C'est assez étonnant, non ? Est-ce que le fait d'être au contact de bébés prématurés et/ou malades développe l'empathie ? À moins que ce soit les personnes douées pour les relations humaines qui s'orientent vers la puériculture et la néonatalité ? Pourtant, j'imagine qu'il n'y a rien de plus fatigant, à la longue, que de nourrir et nettoyer des bébés, tout en prenant en charge les doutes et les interrogations des jeunes parents. Et pourtant, ils continuent à le faire tous les jours avec la même bonne humeur et le même amour visible des enfants.
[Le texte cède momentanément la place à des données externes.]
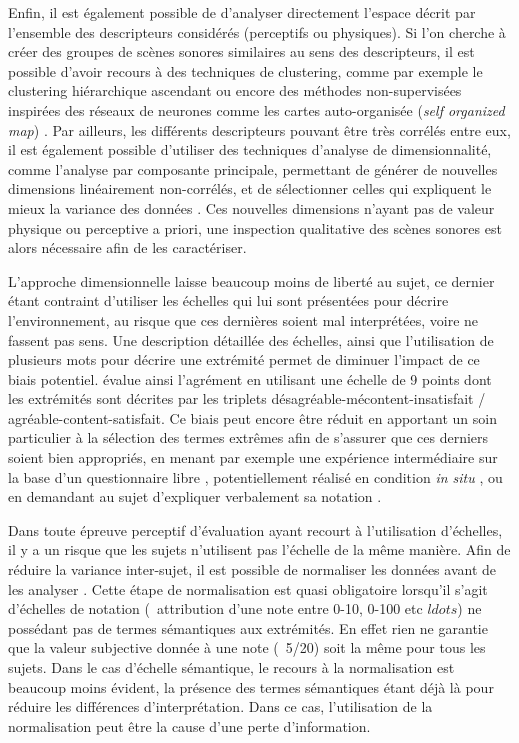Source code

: Enfin, il est également possible de d'analyser directement l'espace décrit par l'ensemble des descripteurs considérés (perceptifs ou physiques). Si l'on cherche à créer des groupes de scènes sonores similaires au sens des descripteurs, il est possible d'avoir recours à des techniques de clustering, comme par exemple le clustering hiérarchique ascendant \citep{torija2013application} ou encore des méthodes non-supervisées inspirées des réseaux de neurones comme les cartes auto-organisée (\emph{self organized map}) \citep{ricciardi2015sound}. Par ailleurs, les différents descripteurs pouvant être très corrélés entre eux, il est également possible d'utiliser des techniques d'analyse de dimensionnalité, comme l'analyse par composante principale, permettant de générer de nouvelles dimensions linéairement non-corrélés, et de sélectionner celles qui expliquent le mieux la variance des données \citep{cain2013development,torija2013application}. Ces nouvelles dimensions n'ayant pas de valeur physique ou perceptive a priori, une inspection qualitative des scènes sonores est alors nécessaire afin de les caractériser.

L'approche dimensionnelle laisse beaucoup moins de  liberté au sujet, ce dernier étant contraint d'utiliser les échelles qui lui sont présentées pour décrire l'environnement, au risque que ces dernières soient mal interprétées, voire ne fassent pas sens. Une description détaillée des échelles, ainsi que l'utilisation de plusieurs mots pour décrire une extrémité permet de diminuer l'impact de ce biais potentiel. \citep{hall2013exploratory} évalue ainsi l'agrément en utilisant une échelle de 9 points dont les extrémités sont décrites par les triplets désagréable-mécontent-insatisfait / agréable-content-satisfait. Ce biais peut encore être réduit en apportant un soin particulier à la sélection des termes extrêmes afin de s'assurer que ces derniers soient bien appropriés, en menant par exemple une expérience intermédiaire sur la base d'un questionnaire libre \citep{guastavino2004perceptual}, potentiellement réalisé en condition \emph{in situ} \citep{kang2010semantic,hong2013designing}, ou en demandant au sujet d'expliquer verbalement sa notation \citep{raimbault2006qualitative}. 

Dans toute épreuve perceptif d'évaluation ayant recourt à l'utilisation d'échelles, il y a un risque que les sujets n'utilisent pas l'échelle de la même manière. Afin de réduire la variance inter-sujet, il est possible de normaliser les données avant de les analyser \citep{defreville2004aactivity,lavandier2006contribution,nielbo2013investigating,hong2013designing}. Cette étape de normalisation est quasi obligatoire lorsqu'il s'agit d'échelles de notation (\eg~attribution d'une note entre 0-10, 0-100 etc $ldots$) ne possédant pas de termes sémantiques aux extrémités. En effet rien ne garantie que la valeur subjective donnée à une note (\eg~5/20) soit la même pour tous les sujets. Dans le cas d'échelle sémantique, le recours à la normalisation est beaucoup moins évident, la présence des termes sémantiques étant déjà là pour réduire les différences d'interprétation. Dans ce cas, l'utilisation de la normalisation peut être la cause d'une perte d'information.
Je ne sais pas si nous sommes particulièrement malchanceux, mais on a un peu eu l'impression de tomber sur des versions françaises du Docteur House. Des gens qui s'intéressent sûrement à la guérison de leurs malades, mais qui semblent s'y intéresser de manière théorique et qui ne semblent pas se préoccuper particulièrement des patients eux-mêmes. Comme s'ils étaient trop occupés pour prendre le temps de parler à leurs patients, qu'ils délèguent ça aux infirmières. Eh, expliquer les tenants et les aboutissants d'un traitement, ce n'est pas juste de la relation humaine ; cela fait partie du traitement.
La même chose, chez les geeks
Par ricochet, cela me fait penser à une discussion que j'ai eue hier midi. Je discutais avec quelqu'un travaillant dans une grosse maison d'édition, et il me racontait la manière dont leur directeur informatique refusait en bloc de faire certaines évolutions sur leur système d'information. Pourtant, il s'agissait d'évolutions absolument nécessaires au business de cet éditeur (pour pouvoir traiter des livres électroniques !), mais bizarrement même le PDG n'arrivait pas à obtenir ce développement.
Je m'étonnais à haute voix. Il existe des directeurs techniques qui ne comprennent pas qu'ils sont au service de leur entreprise, et non l'inverse ? Mais le plus étonnant, c'est que les personnes autour de la table, plus vieilles et expérimentées que moi pour la plupart, m'ont rétorqué que ce type de comportement est assez courant.
J'ai du mal à comprendre. Il est nécessaire qu'un chef de projet ou un directeur technique sache évaluer les demandes qui lui sont faites, propose des alternatives fonctionnelles pour diminuer les impacts techniques, arrive à définir les priorités de chaque projet. Mais de là à refuser en bloc des développements nécessaires...
C'est un comportement que j'ai déjà rencontré chez des administrateurs systèmes, qui deviennent tyranniques avec les utilisateurs des systèmes qu'ils administrent (“Ahah, je suis root, je suis l'égal de Dieu ! Si tu veux que je fasse ce que tu me demandes, il faut que tu sois gentil avec moi !”), alors que leur travail est justement de permettre à ces personnes de travailler dans de bonnes conditions.
En fait, en toute circonstance, il ne faut pas oublier qui est le client. Dans un hôpital, c'est le patient ; il faut le soigner, et l'information fait partie du traitement. Dans une entreprise, le fonctionnel est client de la technique ; la technique doit évaluer et conseiller, mais pas faire les choix fonctionnels.